Simon Williams hat mit The Ballery in der Nollendorfstraße mehr und anderes als nur eine Galerie entwickelt. Das liegt nicht zuletzt an seinem umwerfenden Charme und seinen kommunikativen Fähigkeiten. The Ballery ist in Zeiten, in denen selbst bei queerem Publikum die Offenheit für künstlerische Produktionen schwindet, mit seinem Konzertflügel, der mal mittig, mal in eine Ecke verschoben wird, fast ein Salon. Simon – „Hello, I’m Simon …“ – ist mehr Gastgeber als Galerist. Gleich um die Ecke am Nollendorfplatz gelegen, kommen Leute aus dem Kiez einfach vorbei und werden schon in ein Gespräch verwickelt. Gelegentlich schaut ein Künstler vorbei wie der Australier Chris Lloyd vorbei und spielt am Flügel.

 

Chris Lloyd – „he is lovely“ – kommt dann bei einer mehr oder weniger privaten Geburtstagsfeier vorbei, setzt sich an den Flügel und lässt aufhören. Alle hören zu. Der Nollendorf-Kiez ist ebenso unprätentiös wie außergewöhnlich. Hier passiert mit Nonchalance, was woanders selbst in Berlin ein Event wäre.
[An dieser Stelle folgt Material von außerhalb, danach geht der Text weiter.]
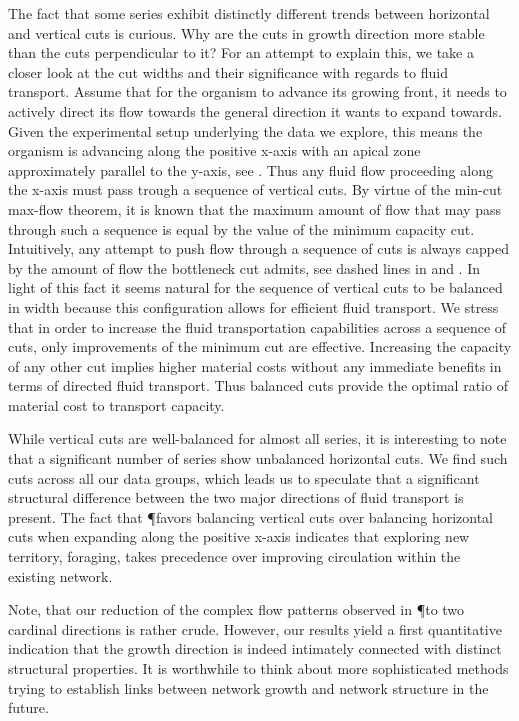 		The fact that some series exhibit distinctly different trends between horizontal and vertical cuts is curious. Why are the cuts in growth direction more stable than the cuts perpendicular to it? For an attempt to explain this, we take a closer look at the cut widths and their significance with regards to fluid transport. Assume that for the organism to advance its growing front, it needs to actively direct its flow towards the general direction it wants to expand towards. Given the experimental setup underlying the data we explore, this means the organism is advancing along the positive x-axis with an apical zone approximately parallel to the y-axis, see . Thus any fluid flow proceeding along the x-axis must pass trough a sequence of vertical cuts. By virtue of the min-cut max-flow theorem, it is known that the maximum amount of flow that may pass through such a sequence is equal by the value of the minimum capacity cut. Intuitively, any attempt to push flow through a sequence of cuts is always capped by the amount of flow the bottleneck cut admits, see dashed lines in  and . In light of this fact it seems natural for the sequence of vertical cuts to be balanced in width because this configuration allows for efficient fluid transport. We stress that in order to increase the fluid transportation capabilities across a sequence of cuts, only improvements of the minimum cut are effective. Increasing the capacity of any other cut implies higher material costs without any immediate benefits in terms of directed fluid transport. Thus balanced cuts provide the optimal ratio of material cost to transport capacity.

		While vertical cuts are well-balanced for almost all series, it is interesting to note that a significant number of series show unbalanced horizontal cuts. We find such cuts across all our data groups, which leads us to speculate that a significant structural difference between the two major directions of fluid transport is present. The fact that \P favors balancing vertical cuts over balancing horizontal cuts when expanding along the positive x-axis indicates that exploring new territory, \ie foraging, takes precedence over improving circulation within the existing network.

		Note, that our reduction of the complex flow patterns observed in \P to two cardinal directions is rather crude. However, our results yield a first quantitative indication that the growth direction is indeed intimately connected with distinct structural properties. It is worthwhile to think about more sophisticated methods trying to establish links between network growth and network structure in the future.


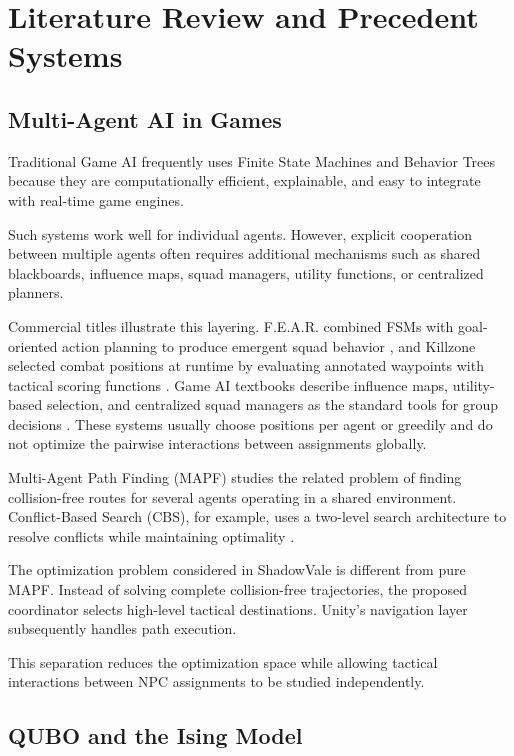 \documentclass[12pt, a4paper]{article}
\begin{document}
\section*{Literature Review and Precedent Systems}

\subsection*{Multi-Agent AI in Games}

Traditional Game AI frequently uses Finite State Machines and Behavior Trees because they are computationally efficient, explainable, and easy to integrate with real-time game engines.

Such systems work well for individual agents. However, explicit cooperation between multiple agents often requires additional mechanisms such as shared blackboards, influence maps, squad managers, utility functions, or centralized planners.

Commercial titles illustrate this layering. F.E.A.R. combined FSMs with goal-oriented action planning to produce emergent squad behavior \cite{Orkin2006}, and Killzone selected combat positions at runtime by evaluating annotated waypoints with tactical scoring functions \cite{Straatman2005}. Game AI textbooks describe influence maps, utility-based selection, and centralized squad managers as the standard tools for group decisions \cite{Yannakakis2018}. These systems usually choose positions per agent or greedily and do not optimize the pairwise interactions between assignments globally.

Multi-Agent Path Finding (MAPF) studies the related problem of finding collision-free routes for several agents operating in a shared environment. Conflict-Based Search (CBS), for example, uses a two-level search architecture to resolve conflicts while maintaining optimality \cite{Sharon2015}.

The optimization problem considered in ShadowVale is different from pure MAPF. Instead of solving complete collision-free trajectories, the proposed coordinator selects high-level tactical destinations. Unity's navigation layer subsequently handles path execution.

This separation reduces the optimization space while allowing tactical interactions between NPC assignments to be studied independently.

\subsection*{QUBO and the Ising Model}
\end{document}
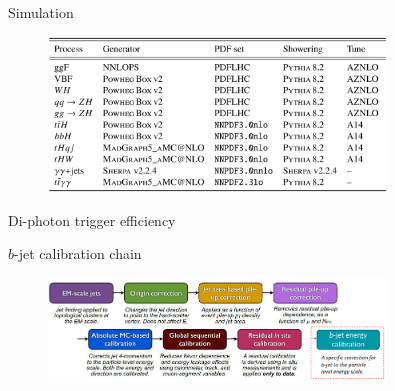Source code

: \begin{frame}{Simulation}
    \begin{figure}
        \centering
        \includegraphics[width=0.8\textwidth]{BackUp/Part3/Img/Single_Higgs_samples.png}
    \end{figure}
\end{frame}
\begin{frame}{Di-photon trigger efficiency}
\begin{figure}
    \centering
\end{figure}
\end{frame}

\begin{frame}{$b$-jet calibration chain}
    \begin{figure}
        \centering
        \includegraphics[width=0.8\textwidth]{BackUp/Part3/Img/b_jet_chain.png}
    \end{figure}
\end{frame}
Simon, der große Kommunikator bringt die Leute und Penthouse-Besitzer vom Winterfeldplatz zusammen mit denen aus dem Wedding. Kürzlich sagte ein Freund, Schöneberg und der Nollendorf-Kiez mit seiner queer History seien die Hamptons von Berlin. Mit einem gewissen Understatement ist man im und um den Nollendorf-Kiez superreich oder auch nicht, meistens aber queer. Das legendäre Eldorado lag in den 20er Jahren um die Ecke und in der Motzstraße 23 überlebt im 40ten Jahr der Buchladen Prinz Eisenherz mit „queere(n) Neuheiten + Empfehlungen“.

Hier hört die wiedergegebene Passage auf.